Figure 1.

Synovial monocytes from patients with oJIA induce T-cell proliferation, display increased efferocytosis and a resistance to further activation. (A) Schematic overview of the various analyses of synovial- vs. circulating monocytes. (B) T-cells were isolated from healthy controls and stained with CellTrace Violet (CTV). They were subsequently activated with anti-CD3 and co-cultured with isolated monocytes for 72hrs, before being analysed for proliferation (presented as the ratio of percent proliferation induced by synovial- vs. circulating monocytes, line at median with IQR, n=11) and (C) expression of activation markers on T-cells by flow cytometry (n=7). (D) Shows expression of markers related to antigen presentation on monocytes [CD86 (n=17) and HLA (n=8)]. (E) As a measurement of clearance, isolated monocytes were incubated with CTV-stained apoptotic neutrophils (n=3), and the percent of CTV-positive CD14⁺CD66b^- monocytes is presented (reflecting uptake of neutrophils). (F) Shows expression of markers related to clearance on monocytes (CD16 and MerTK, n=17). (G) Monocytes in synovial fluid or blood were activated with IFNγ, IL-4 and IL-6 and investigated for their phosphorylation response of STATs (n=9).
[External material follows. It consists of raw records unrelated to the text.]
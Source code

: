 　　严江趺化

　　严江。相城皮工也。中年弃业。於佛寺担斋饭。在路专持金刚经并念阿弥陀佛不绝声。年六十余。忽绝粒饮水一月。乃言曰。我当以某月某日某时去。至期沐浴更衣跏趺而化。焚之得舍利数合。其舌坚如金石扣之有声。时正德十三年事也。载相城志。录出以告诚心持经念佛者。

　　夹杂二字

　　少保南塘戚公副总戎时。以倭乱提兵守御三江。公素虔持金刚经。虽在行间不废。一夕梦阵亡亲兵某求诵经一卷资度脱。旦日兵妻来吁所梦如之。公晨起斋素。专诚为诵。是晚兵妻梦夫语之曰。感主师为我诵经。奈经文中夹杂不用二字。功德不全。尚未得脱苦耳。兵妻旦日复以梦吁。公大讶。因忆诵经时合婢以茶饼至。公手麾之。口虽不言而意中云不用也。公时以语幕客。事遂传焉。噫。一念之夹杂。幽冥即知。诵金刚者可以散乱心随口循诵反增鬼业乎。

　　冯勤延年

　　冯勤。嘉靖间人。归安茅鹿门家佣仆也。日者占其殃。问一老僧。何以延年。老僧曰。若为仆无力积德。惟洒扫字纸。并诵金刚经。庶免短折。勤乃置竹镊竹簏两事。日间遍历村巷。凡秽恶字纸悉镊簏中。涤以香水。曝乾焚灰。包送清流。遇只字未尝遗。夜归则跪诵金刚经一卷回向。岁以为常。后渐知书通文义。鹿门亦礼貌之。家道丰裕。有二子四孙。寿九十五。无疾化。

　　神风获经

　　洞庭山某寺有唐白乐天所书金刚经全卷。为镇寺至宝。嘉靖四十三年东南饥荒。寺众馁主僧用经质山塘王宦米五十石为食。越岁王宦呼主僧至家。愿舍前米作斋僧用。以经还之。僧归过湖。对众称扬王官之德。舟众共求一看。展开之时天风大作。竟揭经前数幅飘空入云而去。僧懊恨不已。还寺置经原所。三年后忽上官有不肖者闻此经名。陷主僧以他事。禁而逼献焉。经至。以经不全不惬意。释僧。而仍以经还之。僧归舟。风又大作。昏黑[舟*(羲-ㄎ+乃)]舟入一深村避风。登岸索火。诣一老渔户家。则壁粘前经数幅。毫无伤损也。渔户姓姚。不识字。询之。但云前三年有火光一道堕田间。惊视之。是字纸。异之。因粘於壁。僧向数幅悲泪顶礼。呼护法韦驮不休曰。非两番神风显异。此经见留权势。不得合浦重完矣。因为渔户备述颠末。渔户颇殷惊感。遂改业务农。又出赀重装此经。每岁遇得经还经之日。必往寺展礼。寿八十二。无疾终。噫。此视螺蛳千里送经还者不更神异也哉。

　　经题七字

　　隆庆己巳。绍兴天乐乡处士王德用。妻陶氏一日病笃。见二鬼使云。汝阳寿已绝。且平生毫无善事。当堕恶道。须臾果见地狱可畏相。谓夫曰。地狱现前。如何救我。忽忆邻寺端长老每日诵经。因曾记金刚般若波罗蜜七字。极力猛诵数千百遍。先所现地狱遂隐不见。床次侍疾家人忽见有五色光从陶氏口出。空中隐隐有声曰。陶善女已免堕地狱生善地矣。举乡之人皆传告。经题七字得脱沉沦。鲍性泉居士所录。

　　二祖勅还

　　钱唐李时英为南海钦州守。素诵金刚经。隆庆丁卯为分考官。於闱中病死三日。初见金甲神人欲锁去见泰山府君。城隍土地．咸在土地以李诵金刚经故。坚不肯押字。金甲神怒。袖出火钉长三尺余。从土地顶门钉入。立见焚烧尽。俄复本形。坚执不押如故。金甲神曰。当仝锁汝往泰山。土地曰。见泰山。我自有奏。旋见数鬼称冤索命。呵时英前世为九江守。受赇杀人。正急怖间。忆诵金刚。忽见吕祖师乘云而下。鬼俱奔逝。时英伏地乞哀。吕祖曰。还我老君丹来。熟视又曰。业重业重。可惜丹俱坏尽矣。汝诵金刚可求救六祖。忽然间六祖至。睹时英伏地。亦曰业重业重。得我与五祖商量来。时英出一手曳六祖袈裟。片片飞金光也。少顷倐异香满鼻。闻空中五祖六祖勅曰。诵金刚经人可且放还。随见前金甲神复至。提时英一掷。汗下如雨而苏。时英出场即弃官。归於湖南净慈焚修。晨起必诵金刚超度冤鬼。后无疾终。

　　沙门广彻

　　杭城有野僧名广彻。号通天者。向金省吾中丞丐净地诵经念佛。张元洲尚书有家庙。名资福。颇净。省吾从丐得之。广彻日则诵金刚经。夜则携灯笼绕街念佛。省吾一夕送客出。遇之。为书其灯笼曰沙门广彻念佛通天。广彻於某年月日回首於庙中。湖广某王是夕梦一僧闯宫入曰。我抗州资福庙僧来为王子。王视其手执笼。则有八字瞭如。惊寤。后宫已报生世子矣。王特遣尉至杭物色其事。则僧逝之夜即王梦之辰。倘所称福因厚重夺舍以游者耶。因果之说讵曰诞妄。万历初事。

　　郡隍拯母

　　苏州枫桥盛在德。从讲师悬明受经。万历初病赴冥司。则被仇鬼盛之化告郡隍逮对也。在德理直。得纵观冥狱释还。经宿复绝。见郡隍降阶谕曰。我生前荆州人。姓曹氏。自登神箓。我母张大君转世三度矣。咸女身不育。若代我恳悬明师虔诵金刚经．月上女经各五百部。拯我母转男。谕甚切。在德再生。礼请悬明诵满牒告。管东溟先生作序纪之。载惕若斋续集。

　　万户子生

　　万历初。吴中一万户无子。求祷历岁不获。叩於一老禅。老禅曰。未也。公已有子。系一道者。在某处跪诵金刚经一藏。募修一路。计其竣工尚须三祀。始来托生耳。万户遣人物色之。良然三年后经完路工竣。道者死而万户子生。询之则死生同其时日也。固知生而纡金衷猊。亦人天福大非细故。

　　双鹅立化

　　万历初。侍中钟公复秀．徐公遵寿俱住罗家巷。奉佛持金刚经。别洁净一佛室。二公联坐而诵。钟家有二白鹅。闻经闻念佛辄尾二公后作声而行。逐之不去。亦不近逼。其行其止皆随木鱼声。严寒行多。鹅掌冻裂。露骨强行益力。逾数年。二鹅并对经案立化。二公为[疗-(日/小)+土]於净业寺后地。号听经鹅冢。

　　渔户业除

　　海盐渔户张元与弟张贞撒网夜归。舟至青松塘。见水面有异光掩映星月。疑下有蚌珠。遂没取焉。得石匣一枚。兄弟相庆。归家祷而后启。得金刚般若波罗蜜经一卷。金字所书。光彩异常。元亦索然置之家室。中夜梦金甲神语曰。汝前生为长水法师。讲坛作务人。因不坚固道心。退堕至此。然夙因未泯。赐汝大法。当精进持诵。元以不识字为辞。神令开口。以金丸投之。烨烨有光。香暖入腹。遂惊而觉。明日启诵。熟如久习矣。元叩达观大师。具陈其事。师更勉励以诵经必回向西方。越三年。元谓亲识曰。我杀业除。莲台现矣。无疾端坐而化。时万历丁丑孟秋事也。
Values represent the ratio between stimulated vs. unstimulated samples. (H) Cytokine production of monocytes was studied intracellularly by incubation with golgiplug, followed by LPS activation (n=8). Statistics were performed using one sample Wilcoxon signed-rank test (with the hypothetical median of 1) or Wilcoxon matched pairs signed rank test. oJIA, Oligoarticular juvenile idiopathic arthritis; MFI, Median fluorescence intensity; IFN, Interferon; IL, Interleukin; STAT, Signal transducer and activator of transcription; CTV, Cell Trace Violet; LPS, Lipopolysaccharide; TNF, Tumour necrosis factor.